NFL Network’s Brian Baldinger says Eagles should ‘put a little bounty’ on Ezekiel Elliott

NFL Network commentator Brian Baldinger, seen here during a 2006 game. The league probably isn't happy with Baldy after comments he made about Cowboys running back Ezekiel Elliott.

So far, Cowboys running back Ezekiel Elliott has been on an unstoppable tear. Heading into Week 8, the rookie phenom is the league’s second leading rusher with 703 yards, averaging over 5 yards a carry and scoring 5 touchdowns.

So how do the Eagles stop him? NFL Network analyst and former Eagles offensive lineman Brian Baldinger said if he were defensive coordinator Jim Schwartz, he’d put a bounty on the star running back.

"This is the guy that that we've got to hurt," Baldinger said Friday on 97.5 The Fanatic. "This is the guy that we've got to take out of the game. There's got to be 10 guys that want to hurt him every single play. In fact, we may even put a little bounty on Ezekiel Elliott. Let’s get to [backup] Alfred Morris."

Baldiner also echoed former Saints defensive coordinator Gregg Williams, suspended over a year for his role in “Bountygate,” who was fond of the phrase, “Kill the head and the body will die.

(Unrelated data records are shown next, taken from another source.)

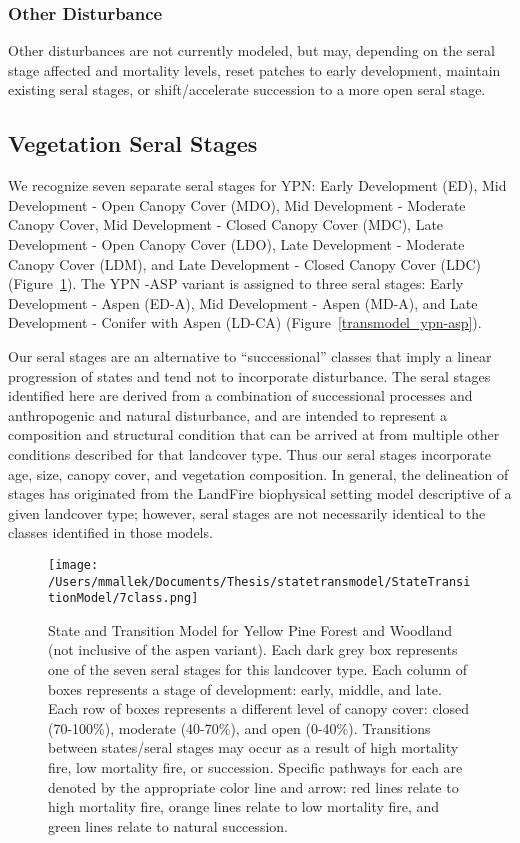 \subsubsection{Other Disturbance}
Other disturbances are not currently modeled, but may, depending on the seral stage affected and mortality levels, reset patches to early development, maintain existing seral stages, or shift/accelerate succession to a more open seral stage. 

\subsection*{Vegetation Seral Stages}
We recognize seven separate seral stages for YPN: Early Development (ED), Mid Development - Open Canopy Cover (MDO), Mid Development - Moderate Canopy Cover, Mid Development - Closed Canopy Cover (MDC), Late Development - Open Canopy Cover (LDO), Late Development - Moderate Canopy Cover (LDM), and Late Development - Closed Canopy Cover (LDC) (Figure~\ref{transmodel_ypn}).  The YPN -ASP variant is assigned to three seral stages: Early Development - Aspen (ED-A), Mid Development - Aspen (MD-A), and Late Development - Conifer with Aspen (LD-CA) (Figure~\ref{transmodel_ypn-asp}).

Our seral stages are an alternative to ``successional'' classes that imply a linear progression of states and tend not to incorporate disturbance. The seral stages identified here are derived from a combination of successional processes and anthropogenic and natural disturbance, and are intended to represent a composition and structural condition that can be arrived at from multiple other conditions described for that landcover type. Thus our seral stages incorporate age, size, canopy cover, and vegetation composition. In general, the delineation of stages has originated from the LandFire biophysical setting model descriptive of a given landcover type; however, seral stages are not necessarily identical to the classes identified in those models.

\begin{figure}[htbp]
\centering
\texttt{[image: /Users/mmallek/Documents/Thesis/statetransmodel/StateTransitionModel/7class.png]}
\caption{State and Transition Model for Yellow Pine Forest and Woodland (not inclusive of the aspen variant). Each dark grey box represents one of the seven seral stages for this landcover type. Each column of boxes represents a stage of development: early, middle, and late. Each row of boxes represents a different level of canopy cover: closed (70-100\%), moderate (40-70\%), and open (0-40\%). Transitions between states/seral stages may occur as a result of high mortality fire, low mortality fire, or succession. Specific pathways for each are denoted by the appropriate color line and arrow: red lines relate to high mortality fire, orange lines relate to low mortality fire, and green lines relate to natural succession.} 
\label{transmodel_ypn}
\end{figure}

“You want to cut off the head to kill the body, that’s the guy you’ve got to get to,” Baldinger said, adding that the rookie running back was arrogant for showing up to the draft wearing a belly shirt with a tuxedo collar.

“If I’m Jim Schwartz right now, I’m putting a picture of Ezekiel Elliott in that belly shirt from the draft up there,” Baldinger said.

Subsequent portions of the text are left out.